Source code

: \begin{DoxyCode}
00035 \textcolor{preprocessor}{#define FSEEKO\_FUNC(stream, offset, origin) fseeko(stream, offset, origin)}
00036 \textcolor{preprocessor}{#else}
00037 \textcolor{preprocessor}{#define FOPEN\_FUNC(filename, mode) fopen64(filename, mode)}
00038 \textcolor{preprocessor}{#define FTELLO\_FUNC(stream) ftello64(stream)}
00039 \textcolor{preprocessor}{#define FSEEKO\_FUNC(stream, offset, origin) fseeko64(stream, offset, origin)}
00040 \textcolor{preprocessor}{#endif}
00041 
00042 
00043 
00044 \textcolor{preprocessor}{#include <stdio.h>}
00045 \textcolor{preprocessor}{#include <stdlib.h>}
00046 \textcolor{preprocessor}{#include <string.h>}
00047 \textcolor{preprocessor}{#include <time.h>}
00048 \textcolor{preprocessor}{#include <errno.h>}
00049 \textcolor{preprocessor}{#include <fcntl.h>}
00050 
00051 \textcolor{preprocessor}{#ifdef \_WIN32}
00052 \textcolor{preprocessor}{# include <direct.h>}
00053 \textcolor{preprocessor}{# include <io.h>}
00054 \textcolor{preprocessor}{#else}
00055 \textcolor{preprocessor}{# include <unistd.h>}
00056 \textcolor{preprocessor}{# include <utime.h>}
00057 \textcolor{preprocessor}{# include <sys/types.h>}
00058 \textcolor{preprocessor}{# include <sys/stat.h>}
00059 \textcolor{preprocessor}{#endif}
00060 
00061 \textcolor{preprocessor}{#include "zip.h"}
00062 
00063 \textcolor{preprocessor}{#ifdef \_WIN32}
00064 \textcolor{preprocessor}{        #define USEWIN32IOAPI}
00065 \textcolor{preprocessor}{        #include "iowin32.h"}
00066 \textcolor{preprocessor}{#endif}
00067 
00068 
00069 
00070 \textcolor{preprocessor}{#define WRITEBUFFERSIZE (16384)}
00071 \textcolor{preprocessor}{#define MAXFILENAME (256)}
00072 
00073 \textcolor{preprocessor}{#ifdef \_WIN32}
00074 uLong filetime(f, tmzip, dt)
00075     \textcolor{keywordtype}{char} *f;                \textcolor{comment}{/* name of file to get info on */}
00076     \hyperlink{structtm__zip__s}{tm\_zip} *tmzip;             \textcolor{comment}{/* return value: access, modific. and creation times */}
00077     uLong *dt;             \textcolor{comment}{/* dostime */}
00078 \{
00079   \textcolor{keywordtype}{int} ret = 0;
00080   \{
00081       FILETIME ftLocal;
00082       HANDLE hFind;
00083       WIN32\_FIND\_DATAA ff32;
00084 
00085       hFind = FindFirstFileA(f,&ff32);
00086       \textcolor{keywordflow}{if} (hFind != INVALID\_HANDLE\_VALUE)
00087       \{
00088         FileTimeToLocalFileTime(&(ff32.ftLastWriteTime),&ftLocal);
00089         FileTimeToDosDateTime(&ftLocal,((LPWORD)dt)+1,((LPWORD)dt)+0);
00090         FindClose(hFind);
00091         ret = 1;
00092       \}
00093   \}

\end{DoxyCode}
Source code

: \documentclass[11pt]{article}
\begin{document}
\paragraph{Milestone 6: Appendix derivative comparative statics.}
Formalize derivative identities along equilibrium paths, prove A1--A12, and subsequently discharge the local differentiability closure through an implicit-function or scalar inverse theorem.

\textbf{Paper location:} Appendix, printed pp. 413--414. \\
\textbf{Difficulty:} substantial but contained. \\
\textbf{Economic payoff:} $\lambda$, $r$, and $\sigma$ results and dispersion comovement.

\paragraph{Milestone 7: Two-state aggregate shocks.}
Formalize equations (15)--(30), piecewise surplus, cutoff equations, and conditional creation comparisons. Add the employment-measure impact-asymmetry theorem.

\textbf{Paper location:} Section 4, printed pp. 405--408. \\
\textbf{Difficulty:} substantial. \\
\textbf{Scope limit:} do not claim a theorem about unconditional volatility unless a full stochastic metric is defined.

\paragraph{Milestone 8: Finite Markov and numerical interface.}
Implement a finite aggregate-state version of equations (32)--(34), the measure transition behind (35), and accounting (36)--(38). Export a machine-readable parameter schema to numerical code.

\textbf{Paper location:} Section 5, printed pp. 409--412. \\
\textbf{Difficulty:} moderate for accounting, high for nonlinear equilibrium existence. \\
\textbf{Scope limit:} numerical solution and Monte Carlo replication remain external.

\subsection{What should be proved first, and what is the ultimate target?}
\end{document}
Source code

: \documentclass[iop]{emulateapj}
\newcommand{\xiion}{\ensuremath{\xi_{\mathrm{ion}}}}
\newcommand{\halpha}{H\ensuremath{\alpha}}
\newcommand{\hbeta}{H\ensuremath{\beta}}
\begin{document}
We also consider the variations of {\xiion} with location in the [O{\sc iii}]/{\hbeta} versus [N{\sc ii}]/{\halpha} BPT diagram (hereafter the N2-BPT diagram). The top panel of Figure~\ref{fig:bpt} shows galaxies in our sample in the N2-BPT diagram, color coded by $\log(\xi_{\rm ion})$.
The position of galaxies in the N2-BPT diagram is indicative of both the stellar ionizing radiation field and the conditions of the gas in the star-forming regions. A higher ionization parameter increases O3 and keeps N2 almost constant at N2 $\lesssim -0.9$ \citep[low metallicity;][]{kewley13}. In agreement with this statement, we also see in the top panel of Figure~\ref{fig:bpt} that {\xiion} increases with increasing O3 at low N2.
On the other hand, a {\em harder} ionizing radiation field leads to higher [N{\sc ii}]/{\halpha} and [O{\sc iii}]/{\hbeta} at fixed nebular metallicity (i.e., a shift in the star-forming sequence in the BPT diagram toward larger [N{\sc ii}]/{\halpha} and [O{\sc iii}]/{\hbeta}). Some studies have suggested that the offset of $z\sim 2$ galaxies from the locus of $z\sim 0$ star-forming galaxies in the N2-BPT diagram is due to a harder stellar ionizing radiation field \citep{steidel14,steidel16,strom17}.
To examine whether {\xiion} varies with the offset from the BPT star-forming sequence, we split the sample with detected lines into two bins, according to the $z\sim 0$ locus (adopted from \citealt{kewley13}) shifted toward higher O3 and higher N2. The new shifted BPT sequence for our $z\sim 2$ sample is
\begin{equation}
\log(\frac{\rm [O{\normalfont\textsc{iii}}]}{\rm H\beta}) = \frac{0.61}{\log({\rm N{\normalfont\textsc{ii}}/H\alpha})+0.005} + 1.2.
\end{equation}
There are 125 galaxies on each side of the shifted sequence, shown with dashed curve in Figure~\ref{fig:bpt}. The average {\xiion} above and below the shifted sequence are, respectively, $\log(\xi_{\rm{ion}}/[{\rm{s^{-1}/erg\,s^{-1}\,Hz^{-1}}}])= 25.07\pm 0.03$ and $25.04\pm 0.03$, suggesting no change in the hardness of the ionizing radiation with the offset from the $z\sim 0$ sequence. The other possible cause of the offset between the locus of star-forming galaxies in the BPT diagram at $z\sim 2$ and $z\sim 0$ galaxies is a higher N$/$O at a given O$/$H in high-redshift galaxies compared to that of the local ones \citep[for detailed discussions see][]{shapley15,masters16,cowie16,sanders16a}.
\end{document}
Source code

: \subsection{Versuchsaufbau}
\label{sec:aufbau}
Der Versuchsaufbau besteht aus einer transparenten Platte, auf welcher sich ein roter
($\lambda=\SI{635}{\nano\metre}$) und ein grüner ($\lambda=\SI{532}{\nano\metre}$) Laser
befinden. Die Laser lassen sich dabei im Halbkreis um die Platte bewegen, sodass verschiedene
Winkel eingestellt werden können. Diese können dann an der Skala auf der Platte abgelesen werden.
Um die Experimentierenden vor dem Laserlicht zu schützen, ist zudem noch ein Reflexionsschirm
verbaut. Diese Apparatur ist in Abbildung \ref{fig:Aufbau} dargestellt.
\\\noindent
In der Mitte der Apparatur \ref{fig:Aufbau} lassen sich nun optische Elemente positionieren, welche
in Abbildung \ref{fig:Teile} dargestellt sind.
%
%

▶ Brief
Within the records above, the line carrying "Um die Experimentierenden" starts the range and the last line ends it. Set down that range exactly.

▶ Completed exercise
Um die Experimentierenden vor dem Laserlicht zu schützen, ist zudem noch ein Reflexionsschirm
verbaut. Diese Apparatur ist in Abbildung \ref{fig:Aufbau} dargestellt.
\\\noindent
In der Mitte der Apparatur \ref{fig:Aufbau} lassen sich nun optische Elemente positionieren, welche
in Abbildung \ref{fig:Teile} dargestellt sind.
%
%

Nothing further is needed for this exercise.